▶ [Task description]:
Give again, word for word, each line of the data from the first through the one containing "index.html 或 default.htm。". Pictures stay out.

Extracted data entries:
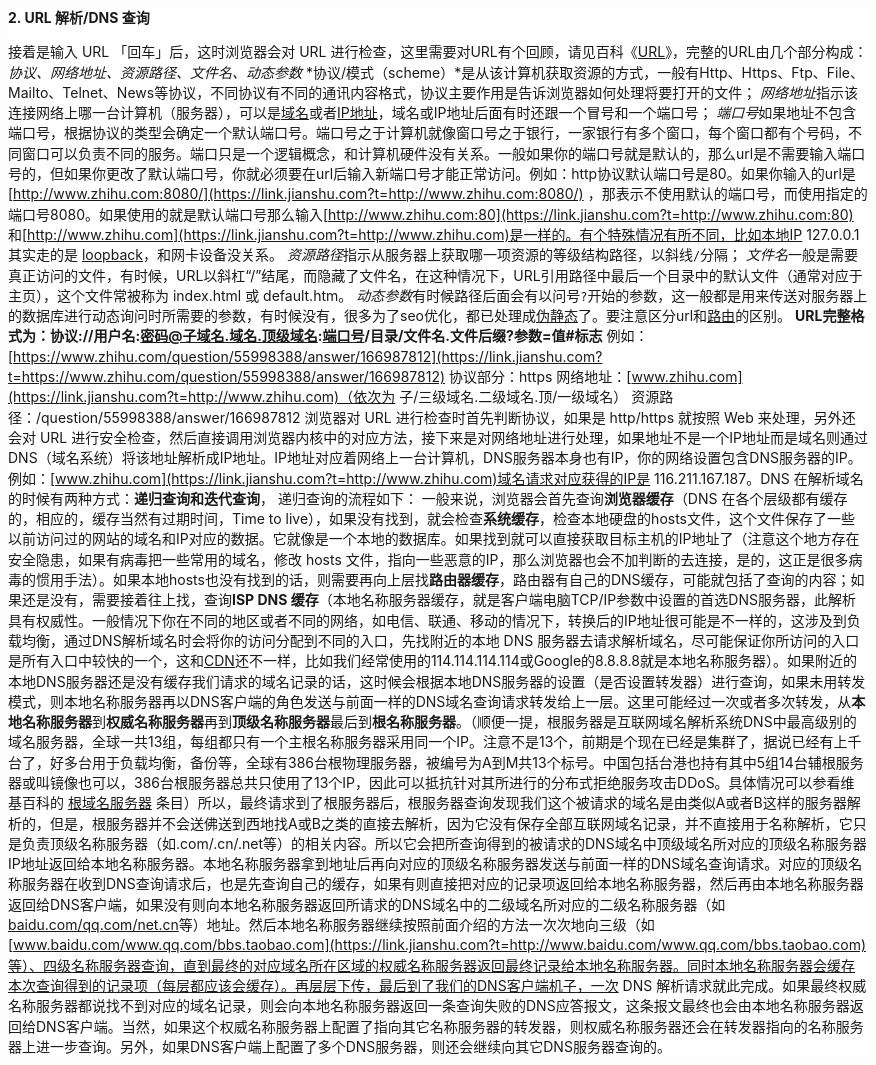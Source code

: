 **2. URL 解析/DNS 查询**

接着是输入 URL 「回车」后，这时浏览器会对 URL 进行检查，这里需要对URL有个回顾，请见百科《[URL](https://link.jianshu.com?t=http://baike.baidu.com/item/url)》，完整的URL由几个部分构成：
 *协议、网络地址、资源路径、文件名、动态参数*
 *协议/模式（scheme）*是从该计算机获取资源的方式，一般有Http、Https、Ftp、File、Mailto、Telnet、News等协议，不同协议有不同的通讯内容格式，协议主要作用是告诉浏览器如何处理将要打开的文件；
 *网络地址*指示该连接网络上哪一台计算机（服务器），可以是[域名](https://link.jianshu.com?t=http://baike.baidu.com/item/域名)或者[IP地址](https://link.jianshu.com?t=http://baike.baidu.com/item/IP地址)，域名或IP地址后面有时还跟一个冒号和一个端口号；
 *端口号*如果地址不包含端口号，根据协议的类型会确定一个默认端口号。端口号之于计算机就像窗口号之于银行，一家银行有多个窗口，每个窗口都有个号码，不同窗口可以负责不同的服务。端口只是一个逻辑概念，和计算机硬件没有关系。一般如果你的端口号就是默认的，那么url是不需要输入端口号的，但如果你更改了默认端口号，你就必须要在url后输入新端口号才能正常访问。例如：http协议默认端口号是80。如果你输入的url是[http://www.zhihu.com:8080/](https://link.jianshu.com?t=http://www.zhihu.com:8080/) ，那表示不使用默认的端口号，而使用指定的端口号8080。如果使用的就是默认端口号那么输入[http://www.zhihu.com:80](https://link.jianshu.com?t=http://www.zhihu.com:80) 和[http://www.zhihu.com](https://link.jianshu.com?t=http://www.zhihu.com)是一样的。有个特殊情况有所不同，比如本地IP 127.0.0.1 其实走的是 [loopback](https://link.jianshu.com?t=http://en.wikipedia.org/wiki/Localhost)，和网卡设备没关系。
 *资源路径*指示从服务器上获取哪一项资源的等级结构路径，以斜线`/`分隔；
 *文件名*一般是需要真正访问的文件，有时候，URL以斜杠“/”结尾，而隐藏了文件名，在这种情况下，URL引用路径中最后一个目录中的默认文件（通常对应于主页），这个文件常被称为 index.html 或 default.htm。
 *动态参数*有时候路径后面会有以问号`?`开始的参数，这一般都是用来传送对服务器上的数据库进行动态询问时所需要的参数，有时候没有，很多为了seo优化，都已处理成[伪静态](https://link.jianshu.com?t=http://baike.baidu.com/item/伪静态)了。要注意区分url和[路由](https://link.jianshu.com?t=http://www.digpage.com/route.html)的区别。
 **URL完整格式为：协议://用户名:密码@子域名.域名.顶级域名:[端口号](https://link.jianshu.com?t=http://baike.baidu.com/item/端口号)/目录/文件名.文件后缀?参数=值#标志**
 例如：[https://www.zhihu.com/question/55998388/answer/166987812](https://link.jianshu.com?t=https://www.zhihu.com/question/55998388/answer/166987812)
 协议部分：https
 网络地址：[www.zhihu.com](https://link.jianshu.com?t=http://www.zhihu.com)（依次为 子/三级域名.二级域名.顶/一级域名）
 资源路径：/question/55998388/answer/166987812
 浏览器对 URL 进行检查时首先判断协议，如果是 http/https 就按照 Web 来处理，另外还会对 URL 进行安全检查，然后直接调用浏览器内核中的对应方法，接下来是对网络地址进行处理，如果地址不是一个IP地址而是域名则通过DNS（域名系统）将该地址解析成IP地址。IP地址对应着网络上一台计算机，DNS服务器本身也有IP，你的网络设置包含DNS服务器的IP。 例如：[www.zhihu.com](https://link.jianshu.com?t=http://www.zhihu.com)域名请求对应获得的IP是 116.211.167.187。DNS 在解析域名的时候有两种方式：**递归查询和迭代查询**，
 递归查询的流程如下：
 一般来说，浏览器会首先查询**浏览器缓存**（DNS 在各个层级都有缓存的，相应的，缓存当然有过期时间，Time to live），如果没有找到，就会检查**系统缓存**，检查本地硬盘的hosts文件，这个文件保存了一些以前访问过的网站的域名和IP对应的数据。它就像是一个本地的数据库。如果找到就可以直接获取目标主机的IP地址了（注意这个地方存在安全隐患，如果有病毒把一些常用的域名，修改 hosts 文件，指向一些恶意的IP，那么浏览器也会不加判断的去连接，是的，这正是很多病毒的惯用手法）。如果本地hosts也没有找到的话，则需要再向上层找**路由器缓存**，路由器有自己的DNS缓存，可能就包括了查询的内容；如果还是没有，需要接着往上找，查询**ISP DNS 缓存**（本地名称服务器缓存，就是客户端电脑TCP/IP参数中设置的首选DNS服务器，此解析具有权威性。一般情况下你在不同的地区或者不同的网络，如电信、联通、移动的情况下，转换后的IP地址很可能是不一样的，这涉及到负载均衡，通过DNS解析域名时会将你的访问分配到不同的入口，先找附近的本地 DNS 服务器去请求解析域名，尽可能保证你所访问的入口是所有入口中较快的一个，这和[CDN](https://link.jianshu.com?t=http://baike.baidu.com/item/CDN)还不一样，比如我们经常使用的114.114.114.114或Google的8.8.8.8就是本地名称服务器）。如果附近的本地DNS服务器还是没有缓存我们请求的域名记录的话，这时候会根据本地DNS服务器的设置（是否设置转发器）进行查询，如果未用转发模式，则本地名称服务器再以DNS客户端的角色发送与前面一样的DNS域名查询请求转发给上一层。这里可能经过一次或者多次转发，从**本地名称服务器**到**权威名称服务器**再到**顶级名称服务器**最后到**根名称服务器**。（顺便一提，根服务器是互联网域名解析系统DNS中最高级别的域名服务器，全球一共13组，每组都只有一个主根名称服务器采用同一个IP。注意不是13个，前期是个现在已经是集群了，据说已经有上千台了，好多台用于负载均衡，备份等，全球有386台根物理服务器，被编号为A到M共13个标号。中国包括台港也持有其中5组14台辅根服务器或叫镜像也可以，386台根服务器总共只使用了13个IP，因此可以抵抗针对其所进行的分布式拒绝服务攻击DDoS。具体情况可以参看维基百科的 [根域名服务器](https://link.jianshu.com?t=http://zh.wikipedia.org/wiki/根域名服務器) 条目）所以，最终请求到了根服务器后，根服务器查询发现我们这个被请求的域名是由类似A或者B这样的服务器解析的，但是，根服务器并不会送佛送到西地找A或B之类的直接去解析，因为它没有保存全部互联网域名记录，并不直接用于名称解析，它只是负责顶级名称服务器（如.com/.cn/.net等）的相关内容。所以它会把所查询得到的被请求的DNS域名中顶级域名所对应的顶级名称服务器IP地址返回给本地名称服务器。本地名称服务器拿到地址后再向对应的顶级名称服务器发送与前面一样的DNS域名查询请求。对应的顶级名称服务器在收到DNS查询请求后，也是先查询自己的缓存，如果有则直接把对应的记录项返回给本地名称服务器，然后再由本地名称服务器返回给DNS客户端，如果没有则向本地名称服务器返回所请求的DNS域名中的二级域名所对应的二级名称服务器（如[baidu.com/qq.com/net.cn](https://link.jianshu.com?t=http://baidu.com/qq.com/net.cn)等）地址。然后本地名称服务器继续按照前面介绍的方法一次次地向三级（如[www.baidu.com/www.qq.com/bbs.taobao.com](https://link.jianshu.com?t=http://www.baidu.com/www.qq.com/bbs.taobao.com)等）、四级名称服务器查询，直到最终的对应域名所在区域的权威名称服务器返回最终记录给本地名称服务器。同时本地名称服务器会缓存本次查询得到的记录项（每层都应该会缓存）。再层层下传，最后到了我们的DNS客户端机子，一次 DNS 解析请求就此完成。如果最终权威名称服务器都说找不到对应的域名记录，则会向本地名称服务器返回一条查询失败的DNS应答报文，这条报文最终也会由本地名称服务器返回给DNS客户端。当然，如果这个权威名称服务器上配置了指向其它名称服务器的转发器，则权威名称服务器还会在转发器指向的名称服务器上进一步查询。另外，如果DNS客户端上配置了多个DNS服务器，则还会继续向其它DNS服务器查询的。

▶ [Output below]:
Source code

: **2. URL 解析/DNS 查询**

接着是输入 URL 「回车」后，这时浏览器会对 URL 进行检查，这里需要对URL有个回顾，请见百科《[URL](https://link.jianshu.com?t=http://baike.baidu.com/item/url)》，完整的URL由几个部分构成：
 *协议、网络地址、资源路径、文件名、动态参数*
 *协议/模式（scheme）*是从该计算机获取资源的方式，一般有Http、Https、Ftp、File、Mailto、Telnet、News等协议，不同协议有不同的通讯内容格式，协议主要作用是告诉浏览器如何处理将要打开的文件；
 *网络地址*指示该连接网络上哪一台计算机（服务器），可以是[域名](https://link.jianshu.com?t=http://baike.baidu.com/item/域名)或者[IP地址](https://link.jianshu.com?t=http://baike.baidu.com/item/IP地址)，域名或IP地址后面有时还跟一个冒号和一个端口号；
 *端口号*如果地址不包含端口号，根据协议的类型会确定一个默认端口号。端口号之于计算机就像窗口号之于银行，一家银行有多个窗口，每个窗口都有个号码，不同窗口可以负责不同的服务。端口只是一个逻辑概念，和计算机硬件没有关系。一般如果你的端口号就是默认的，那么url是不需要输入端口号的，但如果你更改了默认端口号，你就必须要在url后输入新端口号才能正常访问。例如：http协议默认端口号是80。如果你输入的url是[http://www.zhihu.com:8080/](https://link.jianshu.com?t=http://www.zhihu.com:8080/) ，那表示不使用默认的端口号，而使用指定的端口号8080。如果使用的就是默认端口号那么输入[http://www.zhihu.com:80](https://link.jianshu.com?t=http://www.zhihu.com:80) 和[http://www.zhihu.com](https://link.jianshu.com?t=http://www.zhihu.com)是一样的。有个特殊情况有所不同，比如本地IP 127.0.0.1 其实走的是 [loopback](https://link.jianshu.com?t=http://en.wikipedia.org/wiki/Localhost)，和网卡设备没关系。
 *资源路径*指示从服务器上获取哪一项资源的等级结构路径，以斜线`/`分隔；
 *文件名*一般是需要真正访问的文件，有时候，URL以斜杠“/”结尾，而隐藏了文件名，在这种情况下，URL引用路径中最后一个目录中的默认文件（通常对应于主页），这个文件常被称为 index.html 或 default.htm。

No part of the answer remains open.